Станция нам понравилась. Везде чисто, уютно. Оборудование — новейшее, склады забиты отличной одеждой, продуктами, напитками. Нигде ни одного замка, даже на пороховом складе. Только табличка на дверях: «Не курить!»
— Видишь, командир? — подтолкнул меня Дуксин, кивнув на табличку.
— Ну и что? — не понял я.
— А то, что табличка не на японском, а на английском. На нем они прекрасно объясняются, поверь мне, я английский хорошо знаю.
— Спишем это на то, что японцы в этом году «впервые» видят русских и для них мы — незнакомая цивилизация.
— Ладно, спишем, — улыбнулся Анатолий.
Перед ужином мы с Израэлем решили немного прогуляться к морю. Когда подошли ко второму месту, где нам рекомендовали приземлиться, я взял камень и бросил на лед. Он пробил его и ушел под воду. Израэль лишь молча пожал плечами...
А потом был теплый, веселый ужин, и расстались мы друзьями. Кинокамеры работали без отдыха до самого прощания.
Взлетели без приключений, пришли в «Молодежную», и тут, не знаю по чьей команде, нас вызвали из самолета, выстроили у трапа. А потом начались аплодисменты и речи — членов комиссии, американца Грэга Вейна, который тоже прилетел с нами, Юрия Антониевича Израэля.
— Слушай, командир — шепнул мне Дуксин, — у меня щеки сейчас полыхнут от смущения.

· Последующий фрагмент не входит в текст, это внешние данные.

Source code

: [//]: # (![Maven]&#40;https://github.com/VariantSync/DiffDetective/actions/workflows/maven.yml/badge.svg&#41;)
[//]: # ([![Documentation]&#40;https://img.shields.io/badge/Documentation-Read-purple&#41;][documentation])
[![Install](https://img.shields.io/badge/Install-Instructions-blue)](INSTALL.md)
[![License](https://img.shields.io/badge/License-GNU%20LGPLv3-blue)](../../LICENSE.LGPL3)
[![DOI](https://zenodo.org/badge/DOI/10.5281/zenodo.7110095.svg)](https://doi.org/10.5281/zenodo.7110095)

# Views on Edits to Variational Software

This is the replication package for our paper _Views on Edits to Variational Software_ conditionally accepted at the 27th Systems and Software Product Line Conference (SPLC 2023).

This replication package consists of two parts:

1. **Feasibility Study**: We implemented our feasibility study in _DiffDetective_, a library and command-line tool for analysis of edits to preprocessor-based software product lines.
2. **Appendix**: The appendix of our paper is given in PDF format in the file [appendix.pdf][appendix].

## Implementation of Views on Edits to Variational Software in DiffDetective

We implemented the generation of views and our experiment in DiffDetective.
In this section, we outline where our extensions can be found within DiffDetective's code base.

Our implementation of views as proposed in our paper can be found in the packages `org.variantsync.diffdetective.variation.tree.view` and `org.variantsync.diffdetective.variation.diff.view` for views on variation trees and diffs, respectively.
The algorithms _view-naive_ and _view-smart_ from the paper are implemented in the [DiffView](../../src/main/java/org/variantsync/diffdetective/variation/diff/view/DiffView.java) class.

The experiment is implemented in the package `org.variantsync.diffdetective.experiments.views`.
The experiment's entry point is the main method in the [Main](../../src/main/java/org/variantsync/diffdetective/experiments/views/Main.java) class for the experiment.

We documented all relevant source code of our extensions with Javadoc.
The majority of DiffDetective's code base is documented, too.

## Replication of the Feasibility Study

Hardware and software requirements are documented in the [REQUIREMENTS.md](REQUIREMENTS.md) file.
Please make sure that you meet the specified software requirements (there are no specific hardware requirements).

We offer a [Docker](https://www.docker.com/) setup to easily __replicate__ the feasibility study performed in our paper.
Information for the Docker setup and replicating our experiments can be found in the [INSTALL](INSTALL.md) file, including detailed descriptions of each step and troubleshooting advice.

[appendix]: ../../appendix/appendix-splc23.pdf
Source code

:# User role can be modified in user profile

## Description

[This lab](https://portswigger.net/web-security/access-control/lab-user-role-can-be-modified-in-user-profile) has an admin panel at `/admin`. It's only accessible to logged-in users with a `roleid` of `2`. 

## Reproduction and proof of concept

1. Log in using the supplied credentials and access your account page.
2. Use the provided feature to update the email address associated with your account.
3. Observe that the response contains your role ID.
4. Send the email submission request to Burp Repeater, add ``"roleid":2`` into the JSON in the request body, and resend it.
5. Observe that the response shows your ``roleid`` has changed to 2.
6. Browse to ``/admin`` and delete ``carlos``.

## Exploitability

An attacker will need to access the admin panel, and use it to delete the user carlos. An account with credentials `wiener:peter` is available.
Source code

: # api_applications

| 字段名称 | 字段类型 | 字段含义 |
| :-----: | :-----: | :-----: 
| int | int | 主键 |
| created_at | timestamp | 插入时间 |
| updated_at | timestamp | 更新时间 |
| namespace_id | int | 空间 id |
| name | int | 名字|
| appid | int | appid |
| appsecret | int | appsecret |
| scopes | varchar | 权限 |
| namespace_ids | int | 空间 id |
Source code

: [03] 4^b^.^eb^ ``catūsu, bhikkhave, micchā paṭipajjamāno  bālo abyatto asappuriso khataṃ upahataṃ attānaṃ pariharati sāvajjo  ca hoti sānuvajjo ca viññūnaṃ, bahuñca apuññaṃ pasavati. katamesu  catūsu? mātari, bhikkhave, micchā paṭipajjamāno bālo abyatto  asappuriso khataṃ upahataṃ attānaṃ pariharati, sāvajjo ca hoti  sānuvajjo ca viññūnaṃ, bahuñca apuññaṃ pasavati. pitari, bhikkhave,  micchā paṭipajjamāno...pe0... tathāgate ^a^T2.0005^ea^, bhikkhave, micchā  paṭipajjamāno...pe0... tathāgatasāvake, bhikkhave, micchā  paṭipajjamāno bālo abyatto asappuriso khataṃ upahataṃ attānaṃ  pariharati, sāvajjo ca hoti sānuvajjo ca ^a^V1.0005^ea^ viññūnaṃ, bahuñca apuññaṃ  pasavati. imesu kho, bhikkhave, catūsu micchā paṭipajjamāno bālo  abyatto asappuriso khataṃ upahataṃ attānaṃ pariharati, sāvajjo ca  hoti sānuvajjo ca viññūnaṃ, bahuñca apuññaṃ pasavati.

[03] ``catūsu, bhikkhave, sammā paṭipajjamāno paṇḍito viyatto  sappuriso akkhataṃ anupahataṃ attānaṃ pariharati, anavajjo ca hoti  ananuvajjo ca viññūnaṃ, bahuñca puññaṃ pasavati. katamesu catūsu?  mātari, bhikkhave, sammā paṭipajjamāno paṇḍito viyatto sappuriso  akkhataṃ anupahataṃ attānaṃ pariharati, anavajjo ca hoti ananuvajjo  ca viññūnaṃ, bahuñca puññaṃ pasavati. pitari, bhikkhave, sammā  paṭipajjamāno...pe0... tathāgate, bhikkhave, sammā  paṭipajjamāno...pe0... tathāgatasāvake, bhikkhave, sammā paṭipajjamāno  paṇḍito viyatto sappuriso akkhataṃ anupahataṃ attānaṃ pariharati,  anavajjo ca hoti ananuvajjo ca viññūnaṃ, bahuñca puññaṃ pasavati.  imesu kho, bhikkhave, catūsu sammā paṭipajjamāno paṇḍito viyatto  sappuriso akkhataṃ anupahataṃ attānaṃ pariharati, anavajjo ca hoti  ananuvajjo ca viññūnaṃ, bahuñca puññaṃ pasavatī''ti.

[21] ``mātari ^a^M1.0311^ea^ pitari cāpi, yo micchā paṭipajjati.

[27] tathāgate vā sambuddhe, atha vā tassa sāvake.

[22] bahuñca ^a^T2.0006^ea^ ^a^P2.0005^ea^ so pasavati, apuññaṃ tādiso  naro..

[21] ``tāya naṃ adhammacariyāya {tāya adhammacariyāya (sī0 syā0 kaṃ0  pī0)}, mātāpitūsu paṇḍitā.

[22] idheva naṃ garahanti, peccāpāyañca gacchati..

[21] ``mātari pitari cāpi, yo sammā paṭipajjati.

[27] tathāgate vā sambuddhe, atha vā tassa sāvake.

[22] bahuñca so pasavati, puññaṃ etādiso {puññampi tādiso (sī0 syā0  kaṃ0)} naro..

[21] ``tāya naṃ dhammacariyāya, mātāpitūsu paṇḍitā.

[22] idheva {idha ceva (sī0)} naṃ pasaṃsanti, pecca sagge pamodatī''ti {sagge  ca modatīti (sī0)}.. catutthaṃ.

— Терпи и привыкай к славе, — улыбнулся я.
Мы получили благодарности от всех, кто имел власть их объявлять, а также — приглашение на встречу Нового года. На вечере мы почувствовали, что отношение к авиаторам резко изменилось: первые поздравления под бурные аплодисменты — нам, лучшие места — нам.
Когда веселье перекинулось и на другие подразделения, Петр Павлович Москаленко, который усадил меня рядом с собой, тихо сказал:
— Спасибо. Ты показал, что мы можем, а в экспедиции есть немало людей, которые начальству в рот смотрят. Я вижу — тяжело вам было, ты, по-моему, похудел?
— У японцев взвесился, шесть килограммов не досчитался.
— Ну, давай, нагуливай вес заново, — засмеялся он. — Тебе ведь еще рейсы к австралийцам и американцам надо сделать.
— Когда пойдем в «Мирный»?
— Как только позволит погода. Тот циклон, что прихватил вас в «Новолазаревской», завтра будет здесь. А теперь хватит о работе, встречай Новый год!